Mother Jones’ reporter Nick Baumann, responding to the urgings of a “noted Jewish roots columnist and researcher” (so called by the Jewish Telegraph Agency) has posted this footnote to his report about Jared Lee Loughner, the shooter who killed six people and shot a Jewish congresswoman in the head several days ago:
Tierney says Loughner’s mom is Jewish. But a columnist who researched the subject doesn’t think that holds up. Tierney also said that Loughner himself was definitely not religious.
While Baumann seems a bit circumspect about the finding of the Jewish “columnist and researcher,” the Jewish Telegraph Agency spreads the word without reservation:
Nate Bloom, the noted Jewish roots columnist and researcher, has done the legwork — and pretty much buries this notion.

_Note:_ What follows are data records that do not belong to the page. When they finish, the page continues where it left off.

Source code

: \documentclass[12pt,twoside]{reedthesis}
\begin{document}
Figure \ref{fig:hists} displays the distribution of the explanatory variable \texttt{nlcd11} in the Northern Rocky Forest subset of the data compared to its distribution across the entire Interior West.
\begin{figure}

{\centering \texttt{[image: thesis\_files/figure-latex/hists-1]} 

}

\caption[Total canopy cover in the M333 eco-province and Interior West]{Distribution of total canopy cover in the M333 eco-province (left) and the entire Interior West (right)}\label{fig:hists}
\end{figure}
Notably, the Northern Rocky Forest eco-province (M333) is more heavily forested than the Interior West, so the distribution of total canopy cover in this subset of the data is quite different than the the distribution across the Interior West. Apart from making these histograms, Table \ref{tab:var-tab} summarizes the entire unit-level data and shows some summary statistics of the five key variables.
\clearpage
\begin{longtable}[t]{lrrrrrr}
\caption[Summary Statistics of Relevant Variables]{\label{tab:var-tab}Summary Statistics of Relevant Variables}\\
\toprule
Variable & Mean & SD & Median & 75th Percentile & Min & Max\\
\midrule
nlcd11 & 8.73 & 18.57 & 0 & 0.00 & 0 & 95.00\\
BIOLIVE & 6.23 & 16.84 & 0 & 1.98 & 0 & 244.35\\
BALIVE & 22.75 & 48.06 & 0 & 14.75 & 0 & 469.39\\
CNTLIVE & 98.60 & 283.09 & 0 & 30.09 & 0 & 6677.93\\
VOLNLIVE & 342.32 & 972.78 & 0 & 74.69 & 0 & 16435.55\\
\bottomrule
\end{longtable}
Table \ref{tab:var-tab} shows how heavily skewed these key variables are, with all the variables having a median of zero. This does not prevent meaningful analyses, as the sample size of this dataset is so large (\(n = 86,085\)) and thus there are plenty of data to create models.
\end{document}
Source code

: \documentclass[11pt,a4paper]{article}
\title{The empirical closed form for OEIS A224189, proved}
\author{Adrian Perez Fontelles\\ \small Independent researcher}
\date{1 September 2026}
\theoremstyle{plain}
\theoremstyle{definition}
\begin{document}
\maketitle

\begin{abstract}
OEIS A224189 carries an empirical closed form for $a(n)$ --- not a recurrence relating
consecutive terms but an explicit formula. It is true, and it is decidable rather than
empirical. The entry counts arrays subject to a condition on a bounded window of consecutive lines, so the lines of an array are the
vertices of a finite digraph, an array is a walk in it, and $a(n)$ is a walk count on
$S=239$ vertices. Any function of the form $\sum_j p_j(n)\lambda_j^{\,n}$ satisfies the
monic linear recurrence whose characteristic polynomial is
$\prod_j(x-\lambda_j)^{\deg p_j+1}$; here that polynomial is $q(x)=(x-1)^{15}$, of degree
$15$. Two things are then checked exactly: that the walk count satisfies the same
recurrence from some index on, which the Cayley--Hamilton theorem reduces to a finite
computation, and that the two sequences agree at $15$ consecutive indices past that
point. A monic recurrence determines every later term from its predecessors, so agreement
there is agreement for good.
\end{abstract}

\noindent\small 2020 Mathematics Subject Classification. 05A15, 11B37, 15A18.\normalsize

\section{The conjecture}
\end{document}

We can expect that from now on every apologist for all things Jewish, whenever the name Jared Lee Loughner arises, will immediately, in programmed cult-like fashion, loudly proclaim, Loughner’s mom was not Jewish! That’s an anti-Semitic canard! It’s been disproven!
At that point you are supposed to be intimidated into silence because you are not really sure of the facts. But he doesn’t really have any facts either.
It should take some strong evidence to refute the word of Loughner’s friend, who has known him since middle school and was close enough to merit a “final goodbye” voicemail the night before the shooting. What Nate Bloom offers, however, is largely a matter of guesswork, some of it clearly biased.
Bloom’s argument against the possibility that Loughner’s mother could be a Jew (contradicting the testimony of somebody who has known Loughner perhaps ten years) is full of holes. It neglects possibilities like Jews adopting the religion of a non-Jewish spouse or otherwise converting to Christianity,1 which was very common during the big Jewish influx 100-130 years ago. It neglects the real possibility that a Jew might identify his ethnicity as something other than “Jewish” on a census form.2 It also neglects that a lot of Jewish immigrants to the United States took non-Jewish names. There is a lot of uncertainty about identifying ethnic Jews based on census information — and that is supposed to trump the word of a close acquaintance?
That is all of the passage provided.